As an educator and a man who valued lifelong learning, John G. Riley would be proud to know that more than 30,000 schoolchildren have toured his home and come to know his story. For nearly 15 years, the Blended Lives program has offered every fourth-grader in the Leon County school district a look at his life and legacy. Spearheaded by the John Gilmore Riley Center/Museum for African American History & Culture Inc., the Blended Lives program introduces children to a local leader whose accomplishments continue to serve as inspiration.
Born a slave in 1857, Riley was taught to read by his aunt. He continued his education and became a teacher. He later served as the first African-American principal of a Leon County School and enjoyed a 49-year career of educational excellence and leadership. Riley rose to a place of prominence during a time when such a thing was all but unthinkable and, along the way, he acquired a significant amount of property.

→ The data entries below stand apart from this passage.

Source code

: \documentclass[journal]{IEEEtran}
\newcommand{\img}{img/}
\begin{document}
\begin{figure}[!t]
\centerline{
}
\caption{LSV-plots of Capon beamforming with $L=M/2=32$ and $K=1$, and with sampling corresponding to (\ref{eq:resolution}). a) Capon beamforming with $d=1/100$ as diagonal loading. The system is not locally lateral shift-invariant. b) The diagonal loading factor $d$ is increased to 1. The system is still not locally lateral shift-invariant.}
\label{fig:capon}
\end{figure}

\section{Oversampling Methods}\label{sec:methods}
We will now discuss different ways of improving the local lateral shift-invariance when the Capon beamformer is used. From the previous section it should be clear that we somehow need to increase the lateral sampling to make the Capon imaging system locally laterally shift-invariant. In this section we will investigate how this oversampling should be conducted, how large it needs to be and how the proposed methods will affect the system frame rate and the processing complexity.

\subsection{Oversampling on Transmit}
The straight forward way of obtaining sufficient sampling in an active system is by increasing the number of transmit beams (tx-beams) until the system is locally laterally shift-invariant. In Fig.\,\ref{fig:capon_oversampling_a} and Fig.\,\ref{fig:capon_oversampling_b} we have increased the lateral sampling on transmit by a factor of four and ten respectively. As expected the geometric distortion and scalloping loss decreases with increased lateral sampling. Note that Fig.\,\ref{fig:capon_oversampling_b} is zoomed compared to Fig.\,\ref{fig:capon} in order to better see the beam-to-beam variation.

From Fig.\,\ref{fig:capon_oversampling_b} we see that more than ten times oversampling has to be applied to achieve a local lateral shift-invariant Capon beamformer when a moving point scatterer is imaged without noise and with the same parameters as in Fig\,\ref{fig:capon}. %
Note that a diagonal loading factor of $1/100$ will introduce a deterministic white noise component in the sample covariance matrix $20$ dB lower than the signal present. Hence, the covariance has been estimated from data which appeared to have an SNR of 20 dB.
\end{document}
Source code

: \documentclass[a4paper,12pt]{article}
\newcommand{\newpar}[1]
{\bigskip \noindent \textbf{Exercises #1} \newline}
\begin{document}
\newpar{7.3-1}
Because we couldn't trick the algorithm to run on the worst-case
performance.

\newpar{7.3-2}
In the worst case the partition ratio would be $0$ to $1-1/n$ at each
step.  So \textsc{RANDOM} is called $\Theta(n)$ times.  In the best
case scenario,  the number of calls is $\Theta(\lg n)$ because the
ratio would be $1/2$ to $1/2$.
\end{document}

Among the few African-Americans in Tallahassee to own land at the turn of the century, he was known for improving the homes on his property and renting them to other African-Americans.
The community that arose from this practice was known as Smokey Hollow.
Riley’s own home was built on the edge of Smokey Hollow, and it has been preserved as a museum, a historic landmark and featured location in the Blended Lives program.
Levitticus Roberts is the Riley Center’s director of museum education and for the past five years has coordinated Blended Lives. Holding true to the main goal of the educational experience, she hopes that students gain “a complete understanding that African-American history is not separate from American history, it’s intertwined.
That’s the whole concept of Blended Lives. You have these different genres of history, but it’s all one in the same, not separate compartments.”
To better illustrate this point, the Riley Center works with the Florida Historic Capitol and Goodwood Museum & Gardens to bring history into context. In partnership with Leon County Schools, a curriculum is developed with the collaboration of area fourth-grade teachers. Students work through that content before they board the bus for the site visit.